KAFFED KÖŞE YAZILARI ÜZÜYOR

YEMUZ Nevzat Tarakçı
26.06.2011

Türkiye, Kürt sorununu ve yeni anayasayı konuşurken, Çerkes toplumunu temsil eden KAFFED’in büyük sorumluluğu ortada.

Bu bağlamda Kaffed web sitesi sütunlarında yazılan her cümlenin önemi büyük.

Sorumluluğunun bilincinde olan Kaffed, yeni anayasa hazırlıkları aşamasında, temel hak ve özgürlükler noktasında gereğini yapmalı, rutini bırakıp, yeni şeyler tasarlamalı.

Yazar, sanatçı ve düşünürlerimiz de bu hassasiyetle hareket etmeli.

Kürt sorununun çözümü için beyin fırtınalarının yapılacağı bu günlerde Çerkes’lerin söylem ve eylemleri mercek altına alınacak, her farklı düşünce büyük önem arz edecektir.

Bu yüzden yazarlar daha dikkatli yazmalı, konuşmacılar ifadeleri daha bir özenle seçmeli.
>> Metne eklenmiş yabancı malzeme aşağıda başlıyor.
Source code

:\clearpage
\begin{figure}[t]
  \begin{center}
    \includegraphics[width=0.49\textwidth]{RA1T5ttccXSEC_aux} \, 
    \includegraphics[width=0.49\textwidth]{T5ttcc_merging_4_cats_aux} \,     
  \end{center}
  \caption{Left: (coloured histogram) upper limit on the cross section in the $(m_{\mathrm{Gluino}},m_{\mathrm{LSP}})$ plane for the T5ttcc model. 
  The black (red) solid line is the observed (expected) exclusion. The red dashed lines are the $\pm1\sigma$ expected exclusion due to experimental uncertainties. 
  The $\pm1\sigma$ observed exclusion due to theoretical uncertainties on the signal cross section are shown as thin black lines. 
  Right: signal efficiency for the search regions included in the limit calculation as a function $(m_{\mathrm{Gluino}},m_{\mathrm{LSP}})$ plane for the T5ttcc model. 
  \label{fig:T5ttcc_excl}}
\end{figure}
En azından bu günlerde kimse, hesaplaşma, önyargı, hırs ve haset girdabına yakın durmamalı.

Ben, Kaffed yönetiminin ve köşe yazarlarının bu bilince sahip olduğuna inandığımı, değerli yazarlarımızın çoğundan yararlandığımı memnuniyetle söyleyebilirim.

Hal böyleyken, bazı köşe yazılarındaki, ideolojik saplantı, kanaat önderleri üzerinden din düşmanlığı, marjinallik sevdası, yerli yersiz, zamanlı zamansız dönüş teranesi, iktidar partisi paranoyası… gibi ön yargı, dayatma ve hazımsızlık dolu sivri ifadelerin sadece okuyucuları değil, duyarlı yöneticileri de rahatsız ettiği kanaatindeyim.

Bir toplumun üst kurulunun web sitesinde yazan bir kardeşimiz, her şeyin en doğrusunu kendisinin bildiğini sanarken nasıl olur da AKP’ye oy veren on binlerce Çerkes’in hastalıklı olmadığını bilmez?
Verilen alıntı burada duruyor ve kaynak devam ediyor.